Here is the full transcript of AI pioneer Fei-Fei Li’s talk titled “With Spatial Intelligence, AI Will Understand The Real World” at TED 2024 conference.
Listen to the audio version here:
TRANSCRIPT:
The World 540 Million Years Ago
Let me show you something. To be precise, I’m going to show you nothing. This was the world 540 million years ago. Pure, endless darkness.
It wasn’t dark due to a lack of light. It was dark because of a lack of sight. Although sunshine did filter 1,000 meters beneath the surface of ocean, a light permeated from hydrothermal vents to seafloor, brimming with life, there was not a single eye to be found in these ancient waters. No retinas, no corneas, no lenses.
So all this light, all this life went unseen. There was a time that the very idea of seeing didn’t exist. It had simply never been done before. Until it was.
The Emergence of Trilobites
So for reasons we’re only beginning to understand, trilobites, the first organisms that could sense light, emerged. They’re the first inhabitants of this reality that we take for granted. First to discover that there is something other than oneself. A world of many selves.
The ability to see is thought to have ushered in Cambrian explosion, a period in which a huge variety of animal species entered fossil records. What began as a passive experience, the simple act of letting light in, soon became far more active. The nervous system began to evolve. Sight turning to insight.
Understanding led to actions. And all these gave rise to intelligence. Today, we’re no longer satisfied with just nature’s gift of visual intelligence. Curiosity urges us to create machines to see just as intelligently as we can, if not better.
The Convergence of Neural Networks, GPUs, and Big Data
Nine years ago, on this stage, I delivered an early progress report on computer vision, a subfield of artificial intelligence. Three powerful forces converged for the first time. A family of algorithms called neural networks. Fast, specialized hardware called graphic processing units, or GPUs. And big data.
Like the 15 million images that my lab spent years curating called ImageNet. Together, they ushered in the age of modern AI. We’ve come a long way. Back then, just putting labels on images was a big breakthrough.
But the speed and accuracy of these algorithms just improved rapidly. The annual ImageNet challenge, led by my lab, gauged the performance of this progress. And on this plot, you’re seeing the annual improvement and milestone models. We went a step further and created algorithms that can segment objects or predict the dynamic relationships among them in these works done by my students and collaborators.
From Image Captioning to Text-to-Image Generation
And there’s more. Recall last time I showed you the first computer-vision algorithm that can describe a photo in human natural language. That was work done with my brilliant former student, Andrej Karpathy. At that time, I pushed my luck and said, “Andrej, can we make computers to do the reverse?”
And Andrej said, “Ha ha, that’s impossible.” Well, as you can see from this post, recently the impossible has become possible. That’s thanks to a family of diffusion models that powers today’s generative AI algorithm, which can take human-prompted sentences and turn them into photos and videos of something that’s entirely new.
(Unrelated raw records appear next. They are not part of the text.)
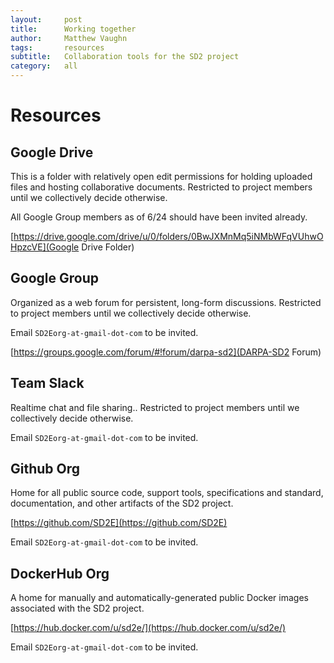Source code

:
 ```yaml
---
layout:     post
title:      Working together
author:     Matthew Vaughn
tags: 		resources
subtitle:  	Collaboration tools for the SD2 project
category:   all
---
```


# Resources

## Google Drive

This is a folder with relatively open edit permissions for holding uploaded files and hosting collaborative documents. Restricted to project members until we collectively decide otherwise.

All Google Group members as of 6/24 should have been invited already.

[https://drive.google.com/drive/u/0/folders/0BwJXMnMq5iNMbWFqVUhwOHpzcVE](Google Drive Folder)

## Google Group

Organized as a web forum for persistent, long-form discussions. Restricted to project members until we collectively decide otherwise.

Email `SD2Eorg-at-gmail-dot-com` to be invited.

[https://groups.google.com/forum/#!forum/darpa-sd2](DARPA-SD2 Forum)

## Team Slack

Realtime chat and file sharing.. Restricted to project members until we collectively decide otherwise.

Email `SD2Eorg-at-gmail-dot-com` to be invited.

## Github Org

Home for all public source code, support tools, specifications and standard, documentation, and other artifacts of the SD2 project. 

[https://github.com/SD2E](https://github.com/SD2E)

Email `SD2Eorg-at-gmail-dot-com` to be invited.

## DockerHub Org

A home for manually and automatically-generated public Docker images associated with the SD2 project.

[https://hub.docker.com/u/sd2e/](https://hub.docker.com/u/sd2e/)

Email `SD2Eorg-at-gmail-dot-com` to be invited.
Many of you have seen the recent impressive results of Sora by OpenAI.
But even without the enormous number of GPUs, my student and our collaborators have developed a generative video model called Walt months before Sora. And you’re seeing some of these results. There is room for improvement. I mean, look at that cat’s eye and the way it goes under the wave without ever getting wet. What a cat-astrophe.
The Virtuous Cycle of Seeing and Doing
And if past is prologue, we will learn from these mistakes and create a future we imagine. And in this future, we want AI to do everything it can for us, or to help us. For years I have been saying that taking a picture is not the same as seeing and understanding. Today, I would like to add to that. Simply seeing is not enough.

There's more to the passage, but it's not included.